Voigtmann, Sophia; Speyer, Augustin
Where to place a phrase?
Journal of Historical Syntax, 7, Proceedings of the 22nd Diachronic Generative Syntax (DiGS) Conference, 2023.
In the following paper, we aim to cast light on the placement of prepositional phrases (PPs) in the so-called postfield, the position behind the right sentence bracket. Our focus is on the period of early New High German from 1650 to 1900. In a first step, extraposition will be correlated with Information Density (’ID’, Shannon 1948). ID is defined as “amount of information per unit comprising the utterance” (Levy & Jaeger 2007: 1). It can be calculated as surprisal.

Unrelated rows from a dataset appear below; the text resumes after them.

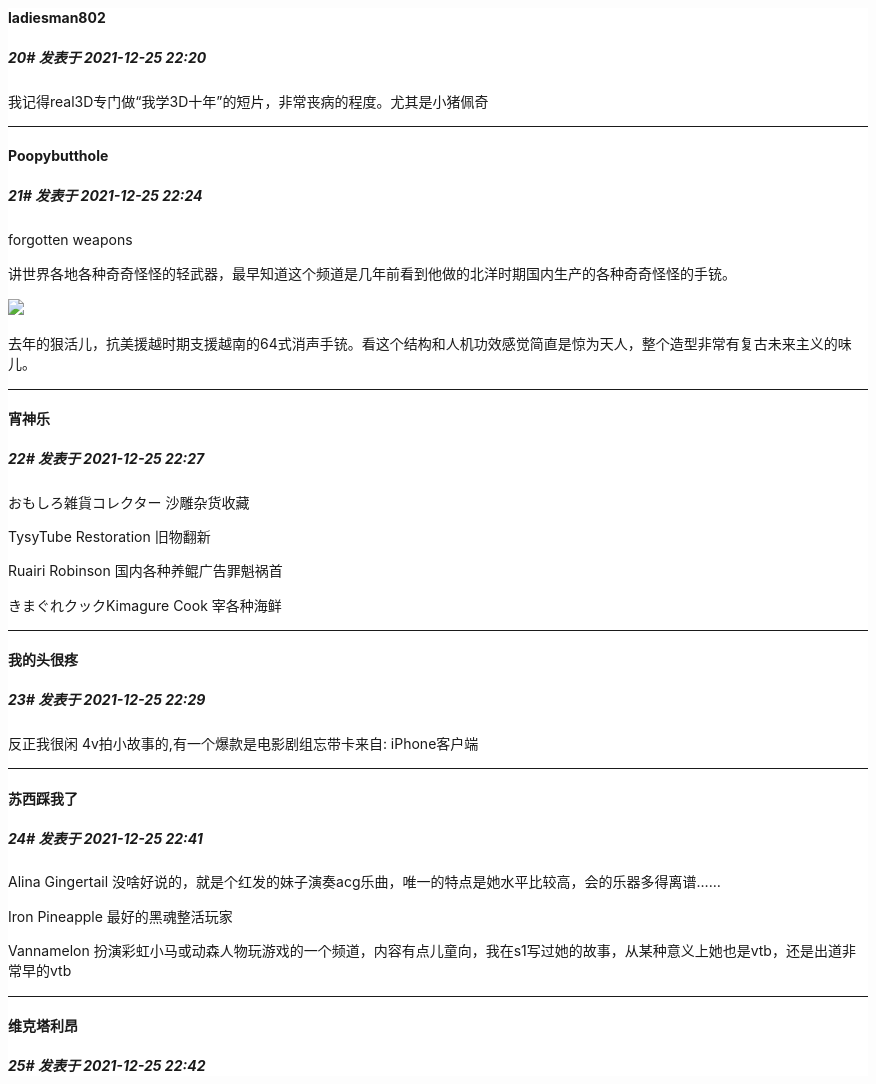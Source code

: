 ####  ladiesman802  
##### 20#       发表于 2021-12-25 22:20

我记得real3D专门做“我学3D十年”的短片，非常丧病的程度。尤其是小猪佩奇

*****

####  Poopybutthole  
##### 21#       发表于 2021-12-25 22:24

forgotten weapons

讲世界各地各种奇奇怪怪的轻武器，最早知道这个频道是几年前看到他做的北洋时期国内生产的各种奇奇怪怪的手铳。

<img src="https://upload.cc/i1/2021/12/25/NtHVw6.jpeg" referrerpolicy="no-referrer">

去年的狠活儿，抗美援越时期支援越南的64式消声手铳。看这个结构和人机功效感觉简直是惊为天人，整个造型非常有复古未来主义的味儿。

*****

####  宵神乐  
##### 22#       发表于 2021-12-25 22:27

おもしろ雑貨コレクター 沙雕杂货收藏

TysyTube Restoration 旧物翻新

Ruairi Robinson 国内各种养鲲广告罪魁祸首

きまぐれクックKimagure Cook 宰各种海鲜

*****

####  我的头很疼  
##### 23#       发表于 2021-12-25 22:29

反正我很闲
4v拍小故事的,有一个爆款是电影剧组忘带卡来自: iPhone客户端

*****

####  苏西踩我了  
##### 24#       发表于 2021-12-25 22:41

Alina Gingertail
没啥好说的，就是个红发的妹子演奏acg乐曲，唯一的特点是她水平比较高，会的乐器多得离谱……

Iron Pineapple
最好的黑魂整活玩家

Vannamelon
扮演彩虹小马或动森人物玩游戏的一个频道，内容有点儿童向，我在s1写过她的故事，从某种意义上她也是vtb，还是出道非常早的vtb

*****

####  维克塔利昂  
##### 25#       发表于 2021-12-25 22:42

The higher the surprisal values the higher the impact on working memory and the more likely perceiving di?iculties become (e.g. Hale 2001). We expect PP with such high surprisal values to be more likely to be placed in the postfield where more memory capacities are available than in the middle field. We test this hypothesis on a corpus of scientific articles and monographs dealing with medicine and theology and taken from the Deutsches Textarchiv (DTA, BBAW 2019). We only find evidence for the hypothesis in the timespan from 1650 to 1700 and for the rare case that attributive PPs are placed in the postfield. Since this has already been shown for attributive relative clauses (Voigtmann & Speyer 2021), we want to take this up and argue for a similar generative analysis for attributive PP and relative clauses in a second step.